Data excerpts
Start of Block
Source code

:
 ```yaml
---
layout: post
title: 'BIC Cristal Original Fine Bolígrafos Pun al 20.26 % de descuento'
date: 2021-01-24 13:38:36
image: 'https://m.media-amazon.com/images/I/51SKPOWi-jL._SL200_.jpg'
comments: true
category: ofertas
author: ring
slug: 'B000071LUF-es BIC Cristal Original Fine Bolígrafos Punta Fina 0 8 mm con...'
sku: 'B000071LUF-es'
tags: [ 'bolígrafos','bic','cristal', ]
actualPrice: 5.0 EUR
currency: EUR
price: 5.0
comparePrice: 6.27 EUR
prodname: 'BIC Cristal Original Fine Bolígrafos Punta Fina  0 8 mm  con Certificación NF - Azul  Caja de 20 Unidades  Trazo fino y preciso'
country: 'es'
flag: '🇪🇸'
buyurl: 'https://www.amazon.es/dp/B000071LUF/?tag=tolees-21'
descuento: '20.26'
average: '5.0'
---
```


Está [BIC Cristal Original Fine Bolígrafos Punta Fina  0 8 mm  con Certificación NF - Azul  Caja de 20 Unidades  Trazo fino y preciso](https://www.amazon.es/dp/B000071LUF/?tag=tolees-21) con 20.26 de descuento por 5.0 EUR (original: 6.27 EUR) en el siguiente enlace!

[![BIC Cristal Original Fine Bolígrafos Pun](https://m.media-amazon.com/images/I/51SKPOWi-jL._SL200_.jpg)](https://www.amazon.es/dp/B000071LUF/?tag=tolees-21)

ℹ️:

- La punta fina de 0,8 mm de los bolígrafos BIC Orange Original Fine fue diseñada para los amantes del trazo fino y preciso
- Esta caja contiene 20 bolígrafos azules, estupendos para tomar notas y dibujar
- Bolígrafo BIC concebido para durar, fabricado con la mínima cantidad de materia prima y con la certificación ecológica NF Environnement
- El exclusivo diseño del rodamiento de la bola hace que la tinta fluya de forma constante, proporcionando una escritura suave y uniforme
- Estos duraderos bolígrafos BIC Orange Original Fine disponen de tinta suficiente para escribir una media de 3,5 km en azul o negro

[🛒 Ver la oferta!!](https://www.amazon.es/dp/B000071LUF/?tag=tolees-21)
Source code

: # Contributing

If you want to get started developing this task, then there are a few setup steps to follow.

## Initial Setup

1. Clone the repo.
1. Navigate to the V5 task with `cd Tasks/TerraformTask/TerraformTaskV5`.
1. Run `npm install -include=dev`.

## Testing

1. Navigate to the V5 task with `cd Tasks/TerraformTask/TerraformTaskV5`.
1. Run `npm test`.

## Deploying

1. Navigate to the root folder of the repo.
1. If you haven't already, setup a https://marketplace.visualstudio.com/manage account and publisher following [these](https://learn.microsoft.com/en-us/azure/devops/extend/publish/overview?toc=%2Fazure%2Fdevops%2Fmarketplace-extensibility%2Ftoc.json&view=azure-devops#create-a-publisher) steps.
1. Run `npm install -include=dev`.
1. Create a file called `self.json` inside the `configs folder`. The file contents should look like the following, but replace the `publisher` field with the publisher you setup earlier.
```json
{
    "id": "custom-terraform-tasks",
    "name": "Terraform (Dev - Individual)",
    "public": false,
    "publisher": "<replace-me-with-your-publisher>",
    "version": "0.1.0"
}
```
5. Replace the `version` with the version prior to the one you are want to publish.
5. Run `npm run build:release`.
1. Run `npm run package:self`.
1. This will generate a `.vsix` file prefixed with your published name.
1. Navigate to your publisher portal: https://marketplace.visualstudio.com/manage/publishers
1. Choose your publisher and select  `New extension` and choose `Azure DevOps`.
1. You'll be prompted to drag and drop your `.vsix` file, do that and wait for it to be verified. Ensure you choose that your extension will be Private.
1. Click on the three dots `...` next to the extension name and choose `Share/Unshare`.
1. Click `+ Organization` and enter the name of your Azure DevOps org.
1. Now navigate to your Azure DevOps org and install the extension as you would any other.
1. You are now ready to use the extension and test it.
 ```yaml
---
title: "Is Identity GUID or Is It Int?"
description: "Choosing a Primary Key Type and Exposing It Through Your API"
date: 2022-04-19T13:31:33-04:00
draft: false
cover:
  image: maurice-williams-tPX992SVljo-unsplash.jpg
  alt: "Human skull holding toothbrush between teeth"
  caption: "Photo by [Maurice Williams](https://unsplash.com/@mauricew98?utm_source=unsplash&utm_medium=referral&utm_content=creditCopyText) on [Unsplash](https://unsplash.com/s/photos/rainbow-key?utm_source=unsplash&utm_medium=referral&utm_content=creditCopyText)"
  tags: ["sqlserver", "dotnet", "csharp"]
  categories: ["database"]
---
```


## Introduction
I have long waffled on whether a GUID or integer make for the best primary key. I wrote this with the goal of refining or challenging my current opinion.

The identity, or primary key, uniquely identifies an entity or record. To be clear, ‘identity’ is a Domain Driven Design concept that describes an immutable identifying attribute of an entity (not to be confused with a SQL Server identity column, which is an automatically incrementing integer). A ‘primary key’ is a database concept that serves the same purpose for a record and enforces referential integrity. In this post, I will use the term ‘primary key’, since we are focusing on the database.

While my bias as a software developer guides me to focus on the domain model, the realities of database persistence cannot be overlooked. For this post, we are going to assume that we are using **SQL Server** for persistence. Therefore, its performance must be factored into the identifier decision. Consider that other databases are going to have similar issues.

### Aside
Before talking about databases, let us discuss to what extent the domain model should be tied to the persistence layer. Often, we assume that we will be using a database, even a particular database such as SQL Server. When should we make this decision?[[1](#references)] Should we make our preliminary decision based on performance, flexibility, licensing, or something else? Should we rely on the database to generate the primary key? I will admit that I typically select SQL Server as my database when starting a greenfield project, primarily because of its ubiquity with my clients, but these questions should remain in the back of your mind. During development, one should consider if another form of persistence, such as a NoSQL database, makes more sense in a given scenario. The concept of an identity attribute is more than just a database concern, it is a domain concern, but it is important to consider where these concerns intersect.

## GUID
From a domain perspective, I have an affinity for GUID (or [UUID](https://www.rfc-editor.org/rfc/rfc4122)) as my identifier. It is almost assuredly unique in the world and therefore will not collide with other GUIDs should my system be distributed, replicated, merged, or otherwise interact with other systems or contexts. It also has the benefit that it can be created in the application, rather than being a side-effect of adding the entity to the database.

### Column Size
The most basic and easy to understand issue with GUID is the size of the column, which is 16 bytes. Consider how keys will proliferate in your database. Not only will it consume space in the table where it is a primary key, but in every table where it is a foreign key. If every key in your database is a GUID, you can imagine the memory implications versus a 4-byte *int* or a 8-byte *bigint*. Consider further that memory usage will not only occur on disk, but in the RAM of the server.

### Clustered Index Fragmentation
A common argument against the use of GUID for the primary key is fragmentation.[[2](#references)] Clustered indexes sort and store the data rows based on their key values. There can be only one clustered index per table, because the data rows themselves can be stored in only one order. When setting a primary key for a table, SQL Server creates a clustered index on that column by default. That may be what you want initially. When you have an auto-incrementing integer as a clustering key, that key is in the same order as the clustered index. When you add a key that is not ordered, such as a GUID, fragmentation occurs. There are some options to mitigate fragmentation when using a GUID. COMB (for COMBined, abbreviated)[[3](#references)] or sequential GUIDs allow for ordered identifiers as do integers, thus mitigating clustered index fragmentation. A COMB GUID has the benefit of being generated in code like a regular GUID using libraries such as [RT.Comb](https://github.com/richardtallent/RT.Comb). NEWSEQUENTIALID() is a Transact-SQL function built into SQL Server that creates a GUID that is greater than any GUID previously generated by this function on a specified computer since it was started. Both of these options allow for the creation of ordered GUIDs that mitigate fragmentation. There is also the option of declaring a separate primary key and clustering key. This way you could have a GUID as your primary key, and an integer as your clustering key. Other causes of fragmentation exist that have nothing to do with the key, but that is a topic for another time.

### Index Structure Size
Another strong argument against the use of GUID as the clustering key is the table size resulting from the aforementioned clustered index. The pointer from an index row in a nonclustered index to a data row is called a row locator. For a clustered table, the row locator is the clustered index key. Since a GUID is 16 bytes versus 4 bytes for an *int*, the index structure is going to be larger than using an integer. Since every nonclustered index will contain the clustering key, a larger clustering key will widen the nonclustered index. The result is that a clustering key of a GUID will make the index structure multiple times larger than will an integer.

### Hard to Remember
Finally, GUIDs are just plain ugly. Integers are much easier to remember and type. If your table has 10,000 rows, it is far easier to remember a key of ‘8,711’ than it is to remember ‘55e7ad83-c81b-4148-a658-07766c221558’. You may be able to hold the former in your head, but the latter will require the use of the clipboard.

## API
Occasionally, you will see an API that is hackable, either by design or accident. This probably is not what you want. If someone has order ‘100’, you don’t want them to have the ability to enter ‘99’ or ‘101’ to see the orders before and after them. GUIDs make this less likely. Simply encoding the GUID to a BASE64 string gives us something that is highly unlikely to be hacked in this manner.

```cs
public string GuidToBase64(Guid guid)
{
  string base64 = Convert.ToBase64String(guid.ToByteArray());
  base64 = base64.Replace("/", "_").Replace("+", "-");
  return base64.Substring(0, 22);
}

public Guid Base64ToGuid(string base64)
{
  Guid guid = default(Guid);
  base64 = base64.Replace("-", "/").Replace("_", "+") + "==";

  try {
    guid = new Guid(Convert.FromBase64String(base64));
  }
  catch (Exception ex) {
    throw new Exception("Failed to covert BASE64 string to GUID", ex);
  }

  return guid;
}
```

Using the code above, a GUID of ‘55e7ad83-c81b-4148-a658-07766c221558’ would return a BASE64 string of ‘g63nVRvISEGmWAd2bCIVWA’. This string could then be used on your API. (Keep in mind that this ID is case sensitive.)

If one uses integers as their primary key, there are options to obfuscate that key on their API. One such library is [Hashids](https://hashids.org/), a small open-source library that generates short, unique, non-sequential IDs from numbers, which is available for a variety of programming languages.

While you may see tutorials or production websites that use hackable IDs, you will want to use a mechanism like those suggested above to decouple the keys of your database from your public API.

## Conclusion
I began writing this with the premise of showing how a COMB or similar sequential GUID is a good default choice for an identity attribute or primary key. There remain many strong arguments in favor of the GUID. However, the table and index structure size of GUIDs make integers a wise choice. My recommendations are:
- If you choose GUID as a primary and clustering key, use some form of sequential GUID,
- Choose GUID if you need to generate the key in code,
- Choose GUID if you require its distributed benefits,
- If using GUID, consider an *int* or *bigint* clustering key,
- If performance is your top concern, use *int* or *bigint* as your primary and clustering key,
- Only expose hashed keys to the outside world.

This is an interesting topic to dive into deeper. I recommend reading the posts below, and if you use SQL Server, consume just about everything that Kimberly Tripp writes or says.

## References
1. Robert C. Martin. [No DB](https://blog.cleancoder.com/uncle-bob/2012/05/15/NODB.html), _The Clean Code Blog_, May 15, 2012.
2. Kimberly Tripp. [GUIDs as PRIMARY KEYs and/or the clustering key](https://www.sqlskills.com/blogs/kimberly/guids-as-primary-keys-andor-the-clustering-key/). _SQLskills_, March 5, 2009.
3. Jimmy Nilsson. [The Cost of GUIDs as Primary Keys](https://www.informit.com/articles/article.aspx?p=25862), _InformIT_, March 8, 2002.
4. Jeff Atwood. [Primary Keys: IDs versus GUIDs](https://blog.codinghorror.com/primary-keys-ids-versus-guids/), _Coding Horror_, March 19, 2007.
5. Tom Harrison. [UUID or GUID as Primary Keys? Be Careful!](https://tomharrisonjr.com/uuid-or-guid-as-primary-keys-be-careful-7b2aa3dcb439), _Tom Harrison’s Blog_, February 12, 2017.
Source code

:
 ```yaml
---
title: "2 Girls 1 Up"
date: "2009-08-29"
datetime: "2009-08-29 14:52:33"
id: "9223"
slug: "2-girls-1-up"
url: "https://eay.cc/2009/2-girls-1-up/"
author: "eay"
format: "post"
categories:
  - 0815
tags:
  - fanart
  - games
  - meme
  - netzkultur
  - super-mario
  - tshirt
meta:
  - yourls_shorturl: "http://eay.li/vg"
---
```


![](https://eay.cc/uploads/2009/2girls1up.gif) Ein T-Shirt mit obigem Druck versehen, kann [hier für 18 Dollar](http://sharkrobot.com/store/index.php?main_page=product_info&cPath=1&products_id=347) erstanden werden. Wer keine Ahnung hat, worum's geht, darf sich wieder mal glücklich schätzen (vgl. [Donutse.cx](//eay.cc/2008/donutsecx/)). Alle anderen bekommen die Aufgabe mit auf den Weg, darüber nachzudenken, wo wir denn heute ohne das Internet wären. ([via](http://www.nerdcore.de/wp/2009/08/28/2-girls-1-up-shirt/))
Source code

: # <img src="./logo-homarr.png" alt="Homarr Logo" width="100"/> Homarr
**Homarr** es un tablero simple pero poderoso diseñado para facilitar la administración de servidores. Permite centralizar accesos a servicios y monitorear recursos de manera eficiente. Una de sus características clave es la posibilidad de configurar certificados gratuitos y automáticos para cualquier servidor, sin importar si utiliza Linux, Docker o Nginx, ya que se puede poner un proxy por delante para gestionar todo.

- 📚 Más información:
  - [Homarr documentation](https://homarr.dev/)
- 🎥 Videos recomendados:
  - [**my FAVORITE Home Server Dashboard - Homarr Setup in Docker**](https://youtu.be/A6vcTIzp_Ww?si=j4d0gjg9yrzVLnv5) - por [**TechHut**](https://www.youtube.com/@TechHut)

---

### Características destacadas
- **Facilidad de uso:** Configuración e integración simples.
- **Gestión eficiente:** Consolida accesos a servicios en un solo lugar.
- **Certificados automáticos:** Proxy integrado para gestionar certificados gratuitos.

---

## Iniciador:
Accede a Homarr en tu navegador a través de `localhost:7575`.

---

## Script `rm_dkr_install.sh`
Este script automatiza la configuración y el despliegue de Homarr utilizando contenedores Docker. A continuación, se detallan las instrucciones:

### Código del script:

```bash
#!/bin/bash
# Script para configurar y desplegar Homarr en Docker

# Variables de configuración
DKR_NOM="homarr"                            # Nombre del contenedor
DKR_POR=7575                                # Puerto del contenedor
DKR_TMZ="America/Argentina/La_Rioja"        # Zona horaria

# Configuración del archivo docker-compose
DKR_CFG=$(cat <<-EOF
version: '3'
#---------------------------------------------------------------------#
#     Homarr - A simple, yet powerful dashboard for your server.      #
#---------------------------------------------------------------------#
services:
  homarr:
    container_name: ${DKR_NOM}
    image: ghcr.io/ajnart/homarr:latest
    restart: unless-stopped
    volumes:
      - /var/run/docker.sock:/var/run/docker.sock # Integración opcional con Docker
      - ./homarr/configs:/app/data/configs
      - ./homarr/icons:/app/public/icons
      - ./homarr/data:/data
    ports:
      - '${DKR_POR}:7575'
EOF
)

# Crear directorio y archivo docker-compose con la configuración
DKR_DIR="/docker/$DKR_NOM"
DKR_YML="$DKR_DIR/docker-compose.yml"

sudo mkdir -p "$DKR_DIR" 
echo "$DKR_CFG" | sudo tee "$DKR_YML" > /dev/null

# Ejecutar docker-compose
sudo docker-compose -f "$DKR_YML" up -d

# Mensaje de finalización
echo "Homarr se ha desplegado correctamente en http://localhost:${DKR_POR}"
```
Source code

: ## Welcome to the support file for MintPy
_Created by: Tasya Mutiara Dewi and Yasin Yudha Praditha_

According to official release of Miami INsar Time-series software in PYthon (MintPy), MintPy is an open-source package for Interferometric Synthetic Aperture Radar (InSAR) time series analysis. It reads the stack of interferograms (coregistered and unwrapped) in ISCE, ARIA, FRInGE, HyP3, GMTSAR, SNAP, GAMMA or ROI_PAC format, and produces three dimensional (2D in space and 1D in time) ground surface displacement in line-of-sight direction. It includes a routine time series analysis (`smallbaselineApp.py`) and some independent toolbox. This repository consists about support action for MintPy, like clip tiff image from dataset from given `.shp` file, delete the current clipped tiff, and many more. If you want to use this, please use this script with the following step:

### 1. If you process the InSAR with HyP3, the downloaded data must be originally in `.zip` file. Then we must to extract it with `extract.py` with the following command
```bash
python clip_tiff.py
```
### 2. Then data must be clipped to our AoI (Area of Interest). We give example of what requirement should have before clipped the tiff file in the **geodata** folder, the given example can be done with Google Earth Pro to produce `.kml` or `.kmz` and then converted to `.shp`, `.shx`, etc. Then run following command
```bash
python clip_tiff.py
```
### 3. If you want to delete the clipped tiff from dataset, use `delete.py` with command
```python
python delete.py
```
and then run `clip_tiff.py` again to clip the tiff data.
End of Block
Look above for lines with the word "clipped" and copy them all.

• **Solution**
According to official release of Miami INsar Time-series software in PYthon (MintPy), MintPy is an open-source package for Interferometric Synthetic Aperture Radar (InSAR) time series analysis. It reads the stack of interferograms (coregistered and unwrapped) in ISCE, ARIA, FRInGE, HyP3, GMTSAR, SNAP, GAMMA or ROI_PAC format, and produces three dimensional (2D in space and 1D in time) ground surface displacement in line-of-sight direction. It includes a routine time series analysis (`smallbaselineApp.py`) and some independent toolbox. This repository consists about support action for MintPy, like clip tiff image from dataset from given `.shp` file, delete the current clipped tiff, and many more. If you want to use this, please use this script with the following step:
### 2. Then data must be clipped to our AoI (Area of Interest). We give example of what requirement should have before clipped the tiff file in the **geodata** folder, the given example can be done with Google Earth Pro to produce `.kml` or `.kmz` and then converted to `.shp`, `.shx`, etc. Then run following command
### 3. If you want to delete the clipped tiff from dataset, use `delete.py` with command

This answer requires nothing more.